Sunday, 22 February 2015

Safely Home

Yes, I'm back in the bosom of Wiltshire. My house is warm and welcoming (once I've lit the woodburner). Snowdrops gather in hopeful clumps in the garden. The man at the market remembered me.

It's always disorientating, coming home. Everything seems the same, and it's easy to slot into the same old ways. Yet each trip I do is enriching, and I come home with questions and memories that I want to cling on to. It is a privilege to travel as I do, and would be wasteful to cast it aside as I slip on the coat of normality back home.

I will, in time, put photos here on the blog. Just sorting them out will help cement memories. But give me time - I've only been home a couple of days. I'm still recovering from the journey.

It was a bit of a marathon, from Singapore to Bangkok (woops, I forgot to check that both airlines used the same airport ...), from Bangkok to Abu Dhabi, from Abu Dhabi to London - and then home.

The route taken by that last flight was the most tortuous. We headed straight up the Red Sea (keeping well away from Yemen), then north of Basra and south of Baghdad, then a significant detour to avoid Syria and parts of northern Iran, turning west to make sure we stayed out of Ukrainian airspace ... I know it was necessary. But what a dreadful reality it reflected. It underlined, for me, how the world feels increasingly dangerous.

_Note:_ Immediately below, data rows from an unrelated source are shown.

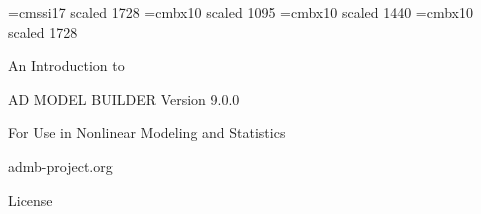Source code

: %
\font\halfinch=cmssi17 scaled 1728
\font\smallheadfont=cmbx10 scaled 1095
\font\largeheadfont=cmbx10 scaled 1440
\font\hugeheadfont=cmbx10 scaled 1728


\vspace*{2in}
{\hugeheadfont
\centerline{An Introduction to}
\vspace{0.25in}
\centerline{{\halfinch AD MODEL BUILDER Version 9.0.0}}
\vspace{0.25in}
\centerline{For Use in Nonlinear Modeling and Statistics}}

\vspace{0.5in}
\centerline{admb-project.org}

\vfill
\eject

\centerline{\LARGE License}


\newpage

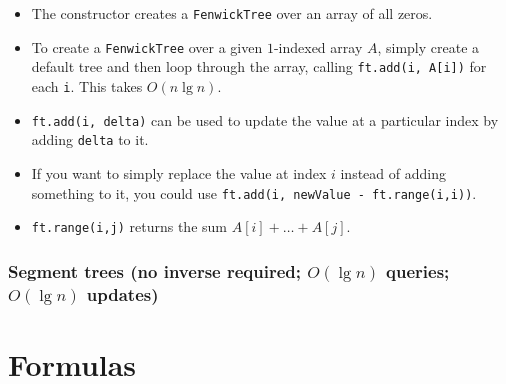 \documentclass[10pt]{book}
\newif\iftodos
\newcommand{\todo}[1]{\iftodos\textcolor{red}{[TODO: #1]}\fi}
\begin{document}
\begin{itemize}
\item The constructor creates a \texttt{FenwickTree} over an array of
  all zeros.
\item To create a \texttt{FenwickTree} over a given $1$-indexed array
  $A$, simply create a default tree and then loop through the array,
  calling \texttt{ft.add(i, A[i])} for each \texttt{i}.  This takes
  $O(n \lg n)$.
\item \texttt{ft.add(i, delta)} can be used to update the value at a
  particular index by adding \texttt{delta} to it.
\item If you want to simply replace the value at index $i$ instead of
  adding something to it, you could use \texttt{ft.add(i, newValue - ft.range(i,i))}.
\item \texttt{ft.range(i,j)} returns the sum $A[i] + \dots + A[j]$.
\end{itemize}

\todo{Discuss CP3 presentation of Fenwick trees; explain how Fenwick
  trees work}

\subsection{Segment trees (no inverse required; $O(\lg n)$ queries;
  $O(\lg n)$ updates)} \label{sec:segment-trees}

\todo{Segment trees.}

\chapter{Formulas} \label{chap:formulas}
\end{document}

While I am settling back into my market town, where the biggest grumble is about the road works making children late for school, more and more people must live in war zones. I sit and read by my fire. While others run in terror from the guns and the bombing. There is food in my markets. I have shoes on my feet and clothes to keep me warm. If I am ill I can go to the doctor. My grandchildren go safely to school. And millions of people - as innocent as you and I - are swept into conflicts that are not of their making. Their homes suddenly under rubble and who knows when, or if, there will be food in their markets.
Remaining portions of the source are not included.